The ThoughWorks Anthology 2 consists of a few essays on topics of interest for software developers.
The essays
– The Most interesting languages – covers a few languages with why they are used, basics on what is different about them and some examples.
- Clojure – which has a nice transactional memory system and runs in the JVM.
- CoffeeScript – A layer on top of JavaScript that compiles to Javascript, which is inspired by Python and Ruby.
- Erlang – Great fault-tolerance and resources for creating scalable servers.
- Factor – stack oriented.
- Fantom – runs on JVM and CLR – interesting system for inferences of types, nullable types.
- Haskell – pure functional language, great concurrency support.
- Io – pure OO, without classes, coroutines.
– Object-Oriented Programming: Objects over Classes
Interesting essay on how using an object focus vs a class focus, and thinking about object roles and avoid inheritance when possible. This helps reuses at runtime and makes it easier to change dependencies while running. Reminds me a lot of Ruby and ignoring types vs what the object can effectively do. It also makes mocking much easier. It also lists languages with object-focused features, such as Ruby, Javascript , Groovy and Scala.
– Functional Programming Techniques in Object-Oriented Languages
Talks about functional programming techniques, such as using the transformational mind-set on collections and the patterns on which it usually appear, higher-order functions and others.
– Extreme Performance Testing
How to apply a more XP stance to performance testing. Recommendations on making performance testing part of the regular work on an agile way, including applying user stories, automated deployment, keeping a result repository and continuous performance testing in continuous integration.
– Take your Javascript for a Test Drive
Ideas and tools for testing JS code.
– Building Better Acceptance Tests
Various useful ideas and suggestions for acceptance tests.
– Modern Java Web Application
Some useful suggestions on building web application. Mostly about Java, although some of it applies to all languages, such as server and client-side aggregation of contents, CDNs and the post redirect GET pattern (which is a common pattern on Rails, BTW).

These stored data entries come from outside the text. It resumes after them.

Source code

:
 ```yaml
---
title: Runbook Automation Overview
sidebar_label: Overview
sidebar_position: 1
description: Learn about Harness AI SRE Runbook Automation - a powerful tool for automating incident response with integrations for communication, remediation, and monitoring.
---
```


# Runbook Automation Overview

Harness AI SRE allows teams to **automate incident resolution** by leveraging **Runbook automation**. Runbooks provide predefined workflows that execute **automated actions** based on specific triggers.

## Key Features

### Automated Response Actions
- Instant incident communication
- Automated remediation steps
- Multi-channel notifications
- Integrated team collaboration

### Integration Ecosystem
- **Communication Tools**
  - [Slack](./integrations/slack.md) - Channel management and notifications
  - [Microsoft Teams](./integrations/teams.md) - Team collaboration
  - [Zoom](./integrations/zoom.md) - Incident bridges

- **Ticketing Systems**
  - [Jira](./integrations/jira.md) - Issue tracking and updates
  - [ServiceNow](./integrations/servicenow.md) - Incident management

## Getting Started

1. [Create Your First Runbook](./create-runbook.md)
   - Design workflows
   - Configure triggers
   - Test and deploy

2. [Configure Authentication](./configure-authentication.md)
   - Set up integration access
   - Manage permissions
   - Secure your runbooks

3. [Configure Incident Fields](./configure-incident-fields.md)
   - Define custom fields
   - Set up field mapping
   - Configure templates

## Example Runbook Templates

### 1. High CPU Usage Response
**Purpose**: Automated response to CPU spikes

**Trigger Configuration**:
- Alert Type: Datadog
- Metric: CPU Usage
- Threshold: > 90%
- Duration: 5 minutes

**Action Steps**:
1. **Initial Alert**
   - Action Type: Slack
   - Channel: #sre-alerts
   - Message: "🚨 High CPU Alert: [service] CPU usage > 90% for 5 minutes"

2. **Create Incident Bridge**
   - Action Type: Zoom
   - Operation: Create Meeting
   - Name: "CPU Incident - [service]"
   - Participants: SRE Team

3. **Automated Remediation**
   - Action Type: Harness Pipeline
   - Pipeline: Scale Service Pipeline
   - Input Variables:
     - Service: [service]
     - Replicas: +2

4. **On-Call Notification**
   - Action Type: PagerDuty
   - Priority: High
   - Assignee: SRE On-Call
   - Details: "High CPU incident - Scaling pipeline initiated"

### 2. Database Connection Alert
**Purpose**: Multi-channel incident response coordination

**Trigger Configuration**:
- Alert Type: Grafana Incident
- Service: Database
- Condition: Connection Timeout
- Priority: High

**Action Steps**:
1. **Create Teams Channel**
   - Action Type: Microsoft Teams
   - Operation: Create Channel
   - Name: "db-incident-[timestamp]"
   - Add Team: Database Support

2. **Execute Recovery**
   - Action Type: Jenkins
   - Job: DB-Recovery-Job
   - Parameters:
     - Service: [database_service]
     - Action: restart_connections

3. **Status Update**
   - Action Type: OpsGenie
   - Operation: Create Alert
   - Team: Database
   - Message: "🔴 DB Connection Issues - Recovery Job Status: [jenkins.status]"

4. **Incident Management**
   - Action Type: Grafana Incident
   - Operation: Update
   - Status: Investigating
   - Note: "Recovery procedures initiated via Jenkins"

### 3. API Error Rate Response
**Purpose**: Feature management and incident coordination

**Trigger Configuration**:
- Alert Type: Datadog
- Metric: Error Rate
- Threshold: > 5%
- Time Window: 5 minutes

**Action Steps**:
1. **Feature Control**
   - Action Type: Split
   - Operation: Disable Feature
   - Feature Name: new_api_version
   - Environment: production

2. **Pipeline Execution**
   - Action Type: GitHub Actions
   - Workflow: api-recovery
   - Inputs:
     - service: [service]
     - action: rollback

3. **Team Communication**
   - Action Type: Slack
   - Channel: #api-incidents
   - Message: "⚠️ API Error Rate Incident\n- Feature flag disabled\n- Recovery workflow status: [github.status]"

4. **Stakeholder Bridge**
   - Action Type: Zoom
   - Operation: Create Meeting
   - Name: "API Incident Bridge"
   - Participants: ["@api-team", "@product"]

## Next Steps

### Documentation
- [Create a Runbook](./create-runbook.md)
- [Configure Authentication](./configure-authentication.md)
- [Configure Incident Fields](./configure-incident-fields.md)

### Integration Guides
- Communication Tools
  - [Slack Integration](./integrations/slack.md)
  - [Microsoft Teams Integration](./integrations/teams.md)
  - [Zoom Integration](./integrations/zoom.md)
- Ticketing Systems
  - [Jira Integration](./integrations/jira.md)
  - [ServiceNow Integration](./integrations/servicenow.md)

– Taming the Integration Problem
Nice techniques on making integration easier.
– Feature Toggles in Practice
Easier ways to work on multiple new features at the same time, while keeping deploying new versions. Conditionals, using inheritance or compositions, annotations, run-time and build time toggles (the last is the one I've used the most)
– Driving Innovation into Delivery
Valuable ideas for making it easier for companies to innovate.
– A Thousand Words
Essay on Data Visualization. I am interested in the topic, and found the article somewhat useful.
Conclusion
Overall, I really liked the book and learned a lot. I have dozens and dozens of highlighted passages on my iPad Kindle app (Mobi version). The code listings are a bit hard to read, but they have an online link for a very readable version (you do have to be online, though).
Several of the essays were interesting or useful, but I feel that Object-Oriented Programming: Objects over Classes is the one that I can learn the most from in getting simpler designs for my projects.